## Problem statement
From the data that follows, copy every line holding the string "have".

## Source texts of formatted documents
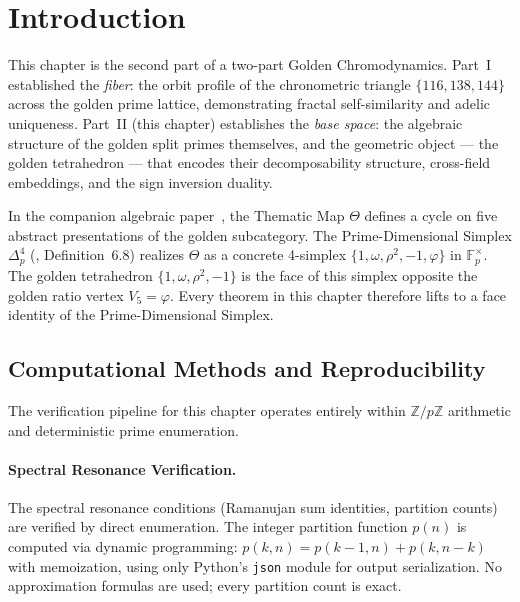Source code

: \newpage

\section{Introduction}
\label{sec:intro}

This chapter is the second part of a two-part Golden Chromodynamics.
Part~I~\cite{dwm_fst} established the \emph{fiber}: the orbit
profile of the chronometric triangle $\{116, 138, 144\}$~\cite{lockwood_chrono} across
the golden prime lattice, demonstrating fractal self-similarity
and adelic uniqueness. Part~II (this chapter) establishes the
\emph{base space}: the algebraic structure of the golden split
primes themselves, and the geometric object --- the golden
tetrahedron --- that encodes their decomposability structure,
cross-field embeddings, and the sign inversion duality.

In the companion algebraic paper~\cite{larue_lc}, the Thematic Map
$\Theta$ defines a cycle on five abstract presentations of the golden
subcategory. The Prime-Dimensional Simplex $\Delta^4_p$
(\cite{larue_lc}, Definition~6.8) realizes $\Theta$ as a concrete
4-simplex $\{1, \omega, \rho^2, -1, \varphi\}$ in $\mathbb{F}_p^\times$.
The golden tetrahedron $\{1, \omega, \rho^2, -1\}$ is the face of
this simplex opposite the golden ratio vertex $V_5 = \varphi$. Every
theorem in this chapter therefore lifts to a face identity of the
Prime-Dimensional Simplex.


\subsection{Computational Methods and Reproducibility}

The verification pipeline for this chapter operates entirely within $\mathbb{Z}/p\mathbb{Z}$ arithmetic and deterministic prime enumeration.

\paragraph{Spectral Resonance Verification.}
The spectral resonance conditions (Ramanujan sum identities, partition counts) are verified by direct enumeration. The integer partition function $p(n)$ is computed via dynamic programming: $p(k, n) = p(k-1, n) + p(k, n-k)$ with memoization, using only Python's \texttt{json} module for output serialization. No approximation formulas are used; every partition count is exact.

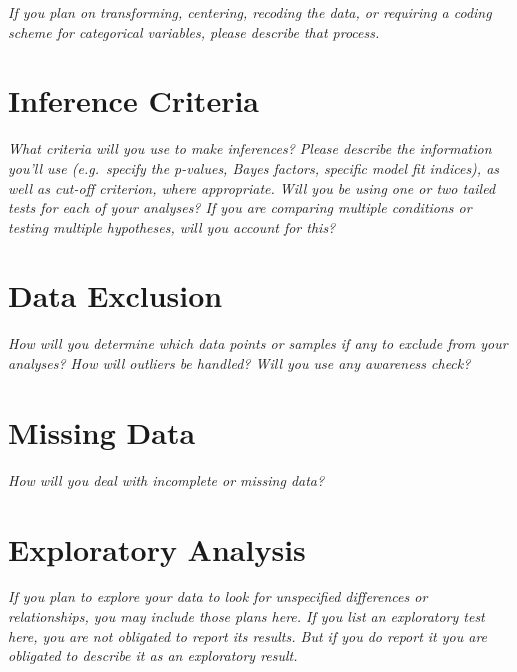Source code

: \documentclass[12pt]{article}
\begin{document}
\textit{If you plan on transforming, centering, recoding the data, or requiring a coding scheme for categorical variables, please describe that process.}

\section{Inference Criteria}

\textit{What criteria will you use to make inferences? Please describe the information you'll use (e.g.\ specify the p-values, Bayes factors, specific model fit indices), as well as cut-off criterion, where appropriate. Will you be using one or two tailed tests for each of your analyses? If you are comparing multiple conditions or testing multiple hypotheses, will you account for this?}

\section{Data Exclusion}

\textit{How will you determine which data points or samples if any to exclude from your analyses? How will outliers be handled? Will you use any awareness check?}

\section{Missing Data}

\textit{How will you deal with incomplete or missing data?}

\section{Exploratory Analysis}

\textit{If you plan to explore your data to look for unspecified differences or relationships, you may include those plans here. If you list an exploratory test here, you are not obligated to report its results. But if you do report it you are obligated to describe it as an exploratory result.}
\end{document}
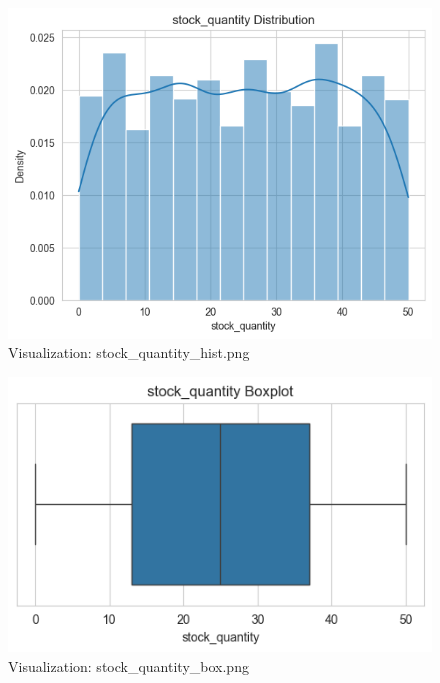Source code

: \documentclass{article}%
\begin{document}
\vspace{10pt}%
\\%
\begin{minipage}[c]{0.48\textwidth}%


\begin{figure}[H]%
\centering%
\includegraphics[width=\linewidth]{output/plots/stock_quantity_hist.png}%
\caption{Visualization: stock\_quantity\_hist.png}%
\end{figure}

%
\end{minipage}%
\begin{minipage}[c]{0.48\textwidth}%


\begin{figure}[H]%
\centering%
\includegraphics[width=\linewidth]{output/plots/stock_quantity_box.png}%
\caption{Visualization: stock\_quantity\_box.png}%
\end{figure}

%
\end{minipage}%
\end{document}
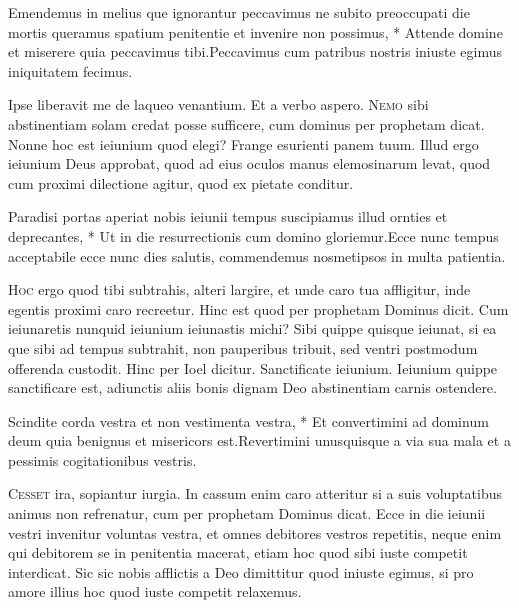 \begin{multicols*}{2}
\begin{responsory-doxology}
{Emendemus in melius que ignorantur peccavimus ne subito preoccupati die mortis queramus spatium penitentie et invenire non possimus, * Attende domine et miserere quia peccavimus tibi.}{Peccavimus cum patribus nostris iniuste egimus iniquitatem fecimus.}
\end{responsory-doxology}
 \V Ipse liberavit me de laqueo venantium. \R Et a verbo aspero.
\lettrine[lines=2]{\zallmancaps \color{Blue} N}{emo} sibi abstinentiam solam credat posse sufficere, cum dominus per prophetam dicat. Nonne hoc est ieiunium quod elegi? Frange esurienti panem tuum. Illud ergo ieiunium Deus approbat, quod ad eius oculos manus elemosinarum levat, quod cum proximi dilectione agitur, quod ex pietate conditur.
\begin{responsory}
{Paradisi portas aperiat nobis ieiunii tempus suscipiamus illud ornties et deprecantes, * Ut in die resurrectionis cum domino gloriemur.}{Ecce nunc tempus acceptabile ecce nunc dies salutis, commendemus nosmetipsos in multa patientia.}
\end{responsory}
\lettrine[lines=2]{\zallmancaps \color{Red} H}{oc} ergo quod tibi subtrahis, alteri largire, et unde caro tua affligitur, inde egentis proximi caro recreetur. Hinc est quod per prophetam Dominus dicit. Cum ieiunaretis nunquid ieiunium ieiunastis michi? Sibi quippe quisque ieiunat, si ea que sibi ad tempus subtrahit, non pauperibus tribuit, sed ventri postmodum offerenda custodit. Hinc per Ioel dicitur. Sanctificate ieiunium. Ieiunium quippe sanctificare est, adiunctis aliis bonis dignam Deo abstinentiam carnis ostendere.
\begin{responsory}
{Scindite corda vestra et non vestimenta vestra, * Et convertimini ad dominum deum quia benignus et misericors est.}{Revertimini unusquisque a via sua mala et a pessimis cogitationibus vestris.}
\end{responsory}
\lettrine[lines=2]{\zallmancaps \color{Blue} C}{esset} ira, sopiantur iurgia. In cassum enim caro atteritur si a suis voluptatibus animus non refrenatur, cum per prophetam Dominus dicat. Ecce in die ieiunii vestri invenitur voluntas vestra, et omnes debitores vestros repetitis, neque enim qui debitorem se in penitentia macerat, etiam hoc quod sibi iuste competit interdicat. Sic sic nobis afflictis a Deo dimittitur quod iniuste egimus, si pro amore illius hoc quod iuste competit relaxemus.

\end{multicols*}
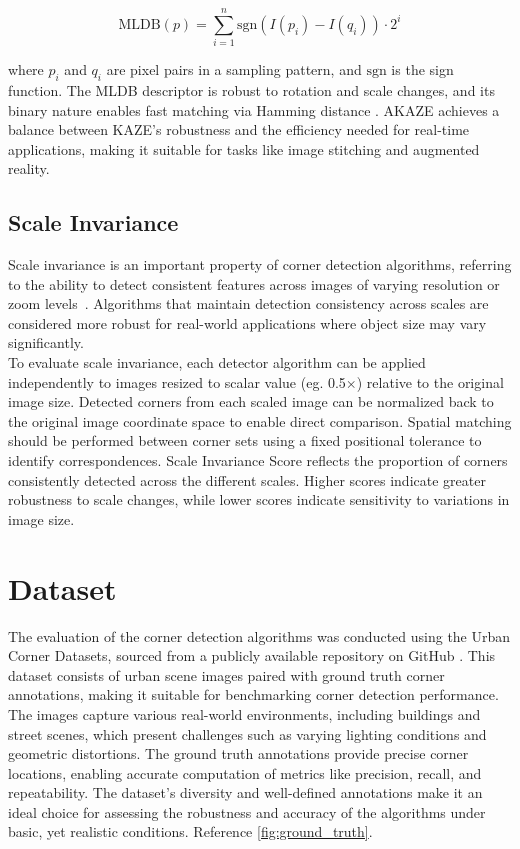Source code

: \documentclass[journal]{IEEEtran}
\begin{document}
\begin{equation}
\text{MLDB}(p) = \sum_{i=1}^{n} \text{sgn}(I(p_i) - I(q_i)) \cdot 2^i
\end{equation}

where \( p_i \) and \( q_i \) are pixel pairs in a sampling pattern, and \( \text{sgn} \) is the sign function. The MLDB descriptor is robust to rotation and scale changes, and its binary nature enables fast matching via Hamming distance \cite{KAZE}. AKAZE achieves a balance between KAZE’s robustness and the efficiency needed for real-time applications, making it suitable for tasks like image stitching and augmented reality.\\

\subsection{Scale Invariance}

Scale invariance is an important property of corner detection algorithms, referring to the ability to detect consistent features across images of varying resolution or zoom levels~\cite{SIFT}. Algorithms that maintain detection consistency across scales are considered more robust for real-world applications where object size may vary significantly.\\

To evaluate scale invariance, each detector algorithm can be applied independently to images resized to scalar value (eg. 0.5$\times$) relative to the original image size. Detected corners from each scaled image can be normalized back to the original image coordinate space to enable direct comparison. Spatial matching should be performed between corner sets using a fixed positional tolerance to identify correspondences. Scale Invariance Score reflects the proportion of corners consistently detected across the different scales. Higher scores indicate greater robustness to scale changes, while lower scores indicate sensitivity to variations in image size.\\

\section{Dataset}
\label{section:datset}

The evaluation of the corner detection algorithms was conducted using the Urban Corner Datasets, sourced from a publicly available repository on GitHub \cite{Urban_Corner_Dataset}. This dataset consists of urban scene images paired with ground truth corner annotations, making it suitable for benchmarking corner detection performance. The images capture various real-world environments, including buildings and street scenes, which present challenges such as varying lighting conditions and geometric distortions. The ground truth annotations provide precise corner locations, enabling accurate computation of metrics like precision, recall, and repeatability. The dataset’s diversity and well-defined annotations make it an ideal choice for assessing the robustness and accuracy of the algorithms under basic, yet realistic conditions. Reference \cref{fig:ground_truth}.\\
\end{document}
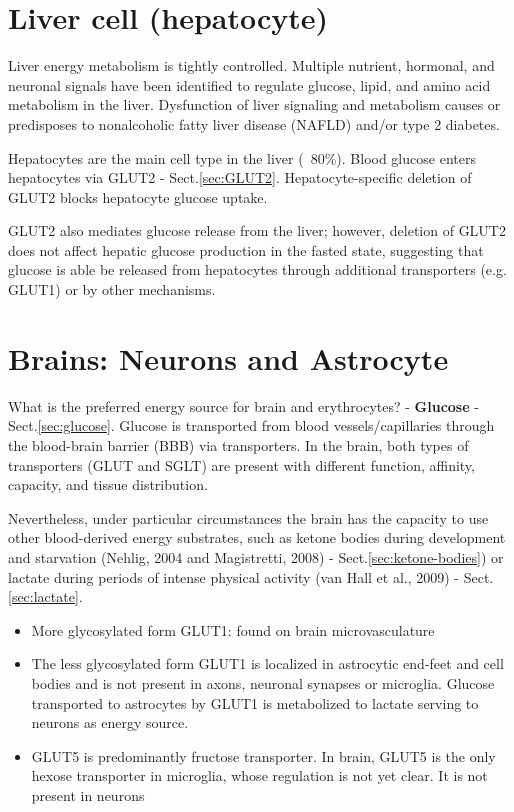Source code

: \section{Liver cell (hepatocyte)}
\label{sec:hepatocyte}

Liver energy metabolism is tightly controlled. Multiple nutrient, hormonal, and
neuronal signals have been identified to regulate glucose, lipid, and amino acid
metabolism in the liver. Dysfunction of liver signaling and metabolism causes or
predisposes to nonalcoholic fatty liver disease (NAFLD) and/or type 2 diabetes.

Hepatocytes are the main cell type in the liver (~80\%). Blood glucose enters
hepatocytes via GLUT2 - Sect.\ref{sec:GLUT2}. Hepatocyte-specific deletion of
GLUT2 blocks hepatocyte glucose uptake.

GLUT2 also mediates glucose release from the liver; however, deletion of GLUT2
does not affect hepatic glucose production in the fasted state,  suggesting that
glucose is able be released from hepatocytes through additional transporters
(e.g. GLUT1) or by other mechanisms.


\section{Brains: Neurons and Astrocyte}
\label{sec:brain-energy-substrate}

What is the preferred energy source for brain and erythrocytes? - {\bf Glucose}
- Sect.\ref{sec:glucose}.  Glucose is transported from blood vessels/capillaries
through the blood-brain barrier (BBB) via transporters. In the brain, both types
of transporters (GLUT and SGLT) are present with different function, affinity,
capacity, and tissue distribution.

Nevertheless, under particular circumstances the brain has the capacity to use
other blood-derived energy substrates, such as ketone bodies during development
and starvation (Nehlig, 2004 and Magistretti, 2008) -
Sect.\ref{sec:ketone-bodies}) or lactate during periods of intense physical
activity (van Hall et al., 2009) - Sect.\ref{sec:lactate}.


\begin{itemize}
  \item More glycosylated form GLUT1: found on brain microvasculature
  
  \item The less glycosylated form GLUT1 is localized in astrocytic end-feet and
  cell bodies and is not present in axons, neuronal synapses or microglia. Glucose
  transported to astrocytes by GLUT1 is metabolized to lactate serving to
  neurons as energy source.   
  
  \item GLUT5 is predominantly fructose transporter. In brain, GLUT5 is the only
  hexose transporter in microglia, whose regulation is not yet clear. It is not
  present in neurons 
\end{itemize}
 
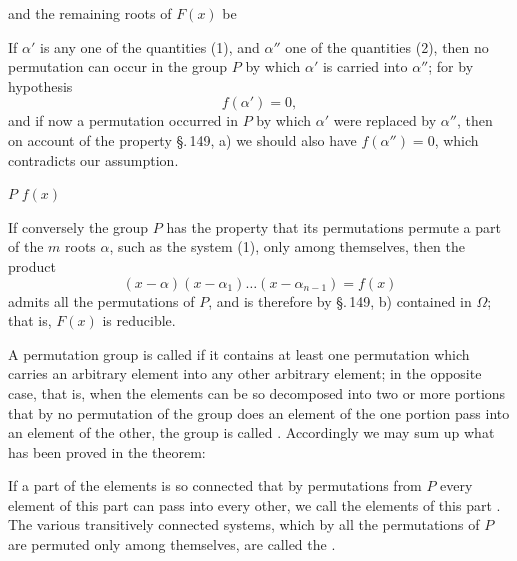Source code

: and the remaining roots of $F(x)$ be

If $\alpha'$ is any one of the quantities (1), and $\alpha''$ one of the
quantities (2), then no permutation can occur in the group $P$ by which
$\alpha'$ is carried into $\alpha''$; for by hypothesis
\[
f(\alpha') = 0,
\]
and if now a permutation occurred in $P$ by which $\alpha'$ were replaced by
$\alpha''$, then on account of the property \S.\,149, a) we should also have
$f(\alpha'') = 0$, which contradicts our assumption.

 $P$  $f(x)$

If conversely the group $P$ has the property that its permutations permute a
part of the $m$ roots $\alpha$, such as the system (1), only among
themselves, then the product
\[
(x - \alpha)(x - \alpha_1) \ldots (x - \alpha_{n-1}) = f(x)
\]
admits all the permutations of $P$, and is therefore by \S.\,149, b)
contained in $\Omega$; that is, $F(x)$ is reducible.

A permutation group is called  if it contains at least
one permutation which carries an arbitrary element into any other arbitrary
element; in the opposite case, that is, when the elements can be so
decomposed into two or more portions that by no permutation of the group
does an element of the one portion pass into an element of the other,
the group is called
. Accordingly we may sum up what has been proved in
the theorem:


If a part of the elements is so connected that by permutations from $P$
every element of this part can pass into every other, we call the elements
of this part . The various transitively
connected systems, which by all the permutations of $P$ are permuted only
among themselves, are called the .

## Response
neuronal signals have been identified to regulate glucose, lipid, and amino acid
$\alpha''$, then on account of the property \S.\,149, a) we should also have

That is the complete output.